Right in front of the Kremlin Senate Building, there are names, which many people could easily recognize engraved on the red wall: Yury Gagarin, Maxim Gorky, Greogy Zhukov.........Behind these name plaques are the final resting places of super star Soviet citizens. This section is also known as "The Kremlin Necropolis". You will also find statues that mark the tombs of senior Communist officials and revolutionaries , which include all leaders of Soviet Union except Gregory Malenkov, Nikita Khrushchev and Mikhail Gorbachev (who is still alive). 


The grave of Leonid Brezhnev
The grave of Dzerzhinsky, Polish- Soviet revolutionary and the founder of KGB
And the grave of uncle Stalin
Of course, the center piece of this Necropolis is the red granite pyramid most of us are already too familiar: The Mausoleum of Lenin. Lenin's mummified body has been lying inside since his death in 1924. Even after a generation since  the collapse of the Soviet Union, the line for paying respect to Lenin is very long on most of the days. Like many Russians say, Lenin is a part of Russia's history, and it's important to keep the history.

The Mausoleum of Lenin
The lineup for visiting Lenin's Mausoleum: 30 minutes before opening time
Across from Lenin's Mausoleum is GUM - possibly one of the shiniest and poshest shopping center in Europe. This luxurious department store - featuring an Armani Cafe and premium brands that only a few could afford, is the perfect poster child for consumerism and capitalism. This posts a sharp contrast to Lenin's tomb, which houses the body of possibly the most iconic  Communist revolutionary in world history.

GUM (The lightened building on the left)
Inside GUM
Lenin's Mausoleum and the Kremlin seen from GUM
Most people who come to the Red Square through Moscow's extensive subway enters from the gates located below the State Historical Museum.
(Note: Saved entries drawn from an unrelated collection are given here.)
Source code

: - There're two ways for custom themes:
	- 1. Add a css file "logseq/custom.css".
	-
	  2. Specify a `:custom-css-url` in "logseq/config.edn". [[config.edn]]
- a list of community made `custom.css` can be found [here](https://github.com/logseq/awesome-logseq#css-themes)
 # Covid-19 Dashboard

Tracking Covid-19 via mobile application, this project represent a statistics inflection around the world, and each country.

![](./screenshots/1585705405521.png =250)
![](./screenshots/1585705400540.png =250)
Many recognize the building from the Victory Day Parade every year, where the minister of defense comes out in an open roof car to inspect the Russian armed forces. In between the State Historical Museum and GUM is a small and recently reconstructed Kazan Cathedral (not to be confused with the grand Kazan Cathedral in St. Petersburg).

State Historical Museum: Beautiful Building, but there wasn't much to see inside
View from the entrance into the Red Square

From the State Historical Museum, people will find the centerpiece of Red Square and the symbol of Russia: St Basil's Cathedral. Many mistaken the gorgeous 16th century building with "The Kremlin". The cathedral was commissioned by Tsar Ivan the Terrible after the conquest of Kazan. Legends say that Ivan the Terrible himself ordered his men to blind the architect - so he could not create an even more beautiful building. Today, the cathedral is designated a museum that showcases one of the masterpieces of Russian architecture. 

St.Basil's Cathedral - The symbol of Russia

Despite the fact that the term " Red" in "Red Square" simply means "beautiful", so many people in the West, especially those who only know Russia from international news, believe the Red Square got its name from the fact that Russia was once a Communist country. Today, tanks and heavy weaponry still pass through the grounds of the Red Square every year the same way people of the Cold War era remembered. Is this a sign that Russia seeks to regain its superpower status it once had in the 20th century? Or is this just a"friendly reminder" of Russia's "good ole' days"? Either way, I bet you  felt some unease, and you already know the reason.